Brief:
For the listing below, state how many lines include "lstlisting". The number alone is the answer.

Available records:
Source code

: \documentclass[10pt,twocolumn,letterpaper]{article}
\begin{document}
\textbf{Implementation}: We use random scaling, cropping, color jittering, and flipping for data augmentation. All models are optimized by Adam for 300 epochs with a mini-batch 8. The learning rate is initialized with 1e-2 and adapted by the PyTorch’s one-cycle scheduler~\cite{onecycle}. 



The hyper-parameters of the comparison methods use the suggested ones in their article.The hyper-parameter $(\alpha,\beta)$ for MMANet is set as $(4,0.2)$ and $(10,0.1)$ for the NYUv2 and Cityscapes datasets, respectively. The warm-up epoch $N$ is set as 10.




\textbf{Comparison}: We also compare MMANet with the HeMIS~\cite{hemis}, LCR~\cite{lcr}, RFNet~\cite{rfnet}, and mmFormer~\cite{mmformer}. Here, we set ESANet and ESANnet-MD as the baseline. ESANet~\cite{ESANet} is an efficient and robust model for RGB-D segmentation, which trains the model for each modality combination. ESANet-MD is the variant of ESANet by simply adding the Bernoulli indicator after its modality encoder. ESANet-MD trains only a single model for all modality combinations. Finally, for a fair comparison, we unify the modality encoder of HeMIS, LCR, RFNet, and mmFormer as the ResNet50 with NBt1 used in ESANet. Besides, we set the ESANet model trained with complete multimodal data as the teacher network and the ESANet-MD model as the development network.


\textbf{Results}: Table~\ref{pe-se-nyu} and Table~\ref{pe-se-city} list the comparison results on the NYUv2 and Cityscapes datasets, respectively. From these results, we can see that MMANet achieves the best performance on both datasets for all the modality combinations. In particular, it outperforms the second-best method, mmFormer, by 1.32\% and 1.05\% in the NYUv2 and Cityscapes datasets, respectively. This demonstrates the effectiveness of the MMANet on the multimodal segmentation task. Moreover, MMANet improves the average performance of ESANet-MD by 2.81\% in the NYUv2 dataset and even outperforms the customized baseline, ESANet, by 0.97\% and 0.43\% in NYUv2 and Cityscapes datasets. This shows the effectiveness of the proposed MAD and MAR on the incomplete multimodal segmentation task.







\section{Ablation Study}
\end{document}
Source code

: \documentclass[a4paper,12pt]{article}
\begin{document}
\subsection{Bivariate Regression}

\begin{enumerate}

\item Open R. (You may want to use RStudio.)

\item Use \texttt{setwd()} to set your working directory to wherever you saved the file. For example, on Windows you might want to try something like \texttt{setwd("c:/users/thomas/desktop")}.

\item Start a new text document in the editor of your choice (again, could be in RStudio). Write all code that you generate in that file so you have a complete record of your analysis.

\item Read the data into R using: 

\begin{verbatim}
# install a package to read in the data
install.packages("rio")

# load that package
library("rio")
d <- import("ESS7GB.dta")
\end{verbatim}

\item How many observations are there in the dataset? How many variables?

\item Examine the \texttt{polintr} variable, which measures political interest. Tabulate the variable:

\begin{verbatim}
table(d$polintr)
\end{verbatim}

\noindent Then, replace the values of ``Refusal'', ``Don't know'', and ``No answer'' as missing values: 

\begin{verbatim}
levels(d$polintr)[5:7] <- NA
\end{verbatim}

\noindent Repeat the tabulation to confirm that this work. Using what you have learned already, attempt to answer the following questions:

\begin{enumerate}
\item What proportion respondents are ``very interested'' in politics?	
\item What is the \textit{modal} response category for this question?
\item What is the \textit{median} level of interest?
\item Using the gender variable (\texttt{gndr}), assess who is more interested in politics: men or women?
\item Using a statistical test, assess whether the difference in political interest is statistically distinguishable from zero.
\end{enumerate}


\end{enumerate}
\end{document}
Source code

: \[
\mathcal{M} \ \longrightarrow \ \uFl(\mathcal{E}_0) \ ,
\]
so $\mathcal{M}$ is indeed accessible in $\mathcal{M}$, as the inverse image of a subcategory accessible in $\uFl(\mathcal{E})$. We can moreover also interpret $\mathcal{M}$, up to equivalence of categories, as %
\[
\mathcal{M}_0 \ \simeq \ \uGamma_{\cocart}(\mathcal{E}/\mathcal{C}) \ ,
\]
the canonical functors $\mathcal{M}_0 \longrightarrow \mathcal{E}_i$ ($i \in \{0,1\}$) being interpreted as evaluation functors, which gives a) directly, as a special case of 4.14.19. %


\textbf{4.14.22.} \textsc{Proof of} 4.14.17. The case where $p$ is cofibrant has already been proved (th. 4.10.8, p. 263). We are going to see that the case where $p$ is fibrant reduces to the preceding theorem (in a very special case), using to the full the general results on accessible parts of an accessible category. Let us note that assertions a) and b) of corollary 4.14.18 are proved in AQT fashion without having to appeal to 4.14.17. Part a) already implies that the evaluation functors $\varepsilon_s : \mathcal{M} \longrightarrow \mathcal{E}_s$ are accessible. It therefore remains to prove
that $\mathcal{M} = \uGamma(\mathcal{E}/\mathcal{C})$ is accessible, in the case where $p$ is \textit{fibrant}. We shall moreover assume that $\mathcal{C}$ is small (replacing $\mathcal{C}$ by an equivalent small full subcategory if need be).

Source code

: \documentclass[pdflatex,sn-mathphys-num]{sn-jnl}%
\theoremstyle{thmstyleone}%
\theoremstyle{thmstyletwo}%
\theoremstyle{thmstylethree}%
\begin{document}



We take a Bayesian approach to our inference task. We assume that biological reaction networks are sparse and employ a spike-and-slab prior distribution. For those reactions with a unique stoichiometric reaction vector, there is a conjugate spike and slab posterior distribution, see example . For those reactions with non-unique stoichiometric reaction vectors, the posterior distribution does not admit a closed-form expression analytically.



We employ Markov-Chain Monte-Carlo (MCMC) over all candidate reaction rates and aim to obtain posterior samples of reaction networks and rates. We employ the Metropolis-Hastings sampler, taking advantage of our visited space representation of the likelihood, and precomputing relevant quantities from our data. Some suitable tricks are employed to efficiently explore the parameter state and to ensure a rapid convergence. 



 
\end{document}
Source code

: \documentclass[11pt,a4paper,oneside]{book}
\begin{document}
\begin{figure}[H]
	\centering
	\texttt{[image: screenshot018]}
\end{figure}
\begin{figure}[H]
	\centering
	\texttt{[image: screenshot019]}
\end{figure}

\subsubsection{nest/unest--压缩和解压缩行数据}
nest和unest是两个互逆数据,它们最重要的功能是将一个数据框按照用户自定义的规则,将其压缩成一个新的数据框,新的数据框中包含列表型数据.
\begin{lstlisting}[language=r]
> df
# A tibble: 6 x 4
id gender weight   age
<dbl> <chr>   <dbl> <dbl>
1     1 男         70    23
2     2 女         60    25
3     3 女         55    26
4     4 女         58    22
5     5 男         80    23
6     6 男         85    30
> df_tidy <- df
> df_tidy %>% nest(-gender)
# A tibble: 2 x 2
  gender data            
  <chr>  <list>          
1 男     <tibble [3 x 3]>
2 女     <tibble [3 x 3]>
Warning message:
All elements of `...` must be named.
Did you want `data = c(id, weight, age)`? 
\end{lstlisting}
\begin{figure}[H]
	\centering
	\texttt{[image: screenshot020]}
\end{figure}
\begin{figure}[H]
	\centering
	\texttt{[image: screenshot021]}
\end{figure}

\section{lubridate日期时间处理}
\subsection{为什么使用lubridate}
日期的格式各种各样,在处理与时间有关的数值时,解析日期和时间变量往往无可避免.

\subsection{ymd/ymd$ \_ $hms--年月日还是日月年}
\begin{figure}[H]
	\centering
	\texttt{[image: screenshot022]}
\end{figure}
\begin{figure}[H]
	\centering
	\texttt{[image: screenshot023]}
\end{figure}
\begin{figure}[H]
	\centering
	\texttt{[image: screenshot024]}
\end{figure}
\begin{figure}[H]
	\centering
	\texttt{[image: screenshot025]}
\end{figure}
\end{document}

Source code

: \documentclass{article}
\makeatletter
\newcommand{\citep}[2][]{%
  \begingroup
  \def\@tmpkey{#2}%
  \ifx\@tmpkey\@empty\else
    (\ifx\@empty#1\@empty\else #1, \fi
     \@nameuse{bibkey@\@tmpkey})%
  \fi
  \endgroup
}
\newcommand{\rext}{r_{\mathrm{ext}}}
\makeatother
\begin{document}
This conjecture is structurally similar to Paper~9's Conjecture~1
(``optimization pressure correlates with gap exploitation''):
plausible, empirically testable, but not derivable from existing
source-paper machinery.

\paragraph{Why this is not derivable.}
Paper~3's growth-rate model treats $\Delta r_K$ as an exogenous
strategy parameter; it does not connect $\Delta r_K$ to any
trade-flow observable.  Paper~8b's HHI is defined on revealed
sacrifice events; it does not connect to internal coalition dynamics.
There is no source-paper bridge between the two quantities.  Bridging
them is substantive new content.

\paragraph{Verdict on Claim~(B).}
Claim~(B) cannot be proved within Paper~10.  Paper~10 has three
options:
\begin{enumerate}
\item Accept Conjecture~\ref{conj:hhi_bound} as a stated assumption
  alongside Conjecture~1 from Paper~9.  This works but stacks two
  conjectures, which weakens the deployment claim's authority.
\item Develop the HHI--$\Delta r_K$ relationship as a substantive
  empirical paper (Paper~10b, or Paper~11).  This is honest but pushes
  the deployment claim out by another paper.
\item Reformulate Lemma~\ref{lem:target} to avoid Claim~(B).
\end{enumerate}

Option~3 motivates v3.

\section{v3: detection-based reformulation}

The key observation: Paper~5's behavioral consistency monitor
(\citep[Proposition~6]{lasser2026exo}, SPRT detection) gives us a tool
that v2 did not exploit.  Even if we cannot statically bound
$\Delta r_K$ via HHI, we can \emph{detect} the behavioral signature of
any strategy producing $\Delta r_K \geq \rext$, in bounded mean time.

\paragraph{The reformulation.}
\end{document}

Answer for this exercise:
2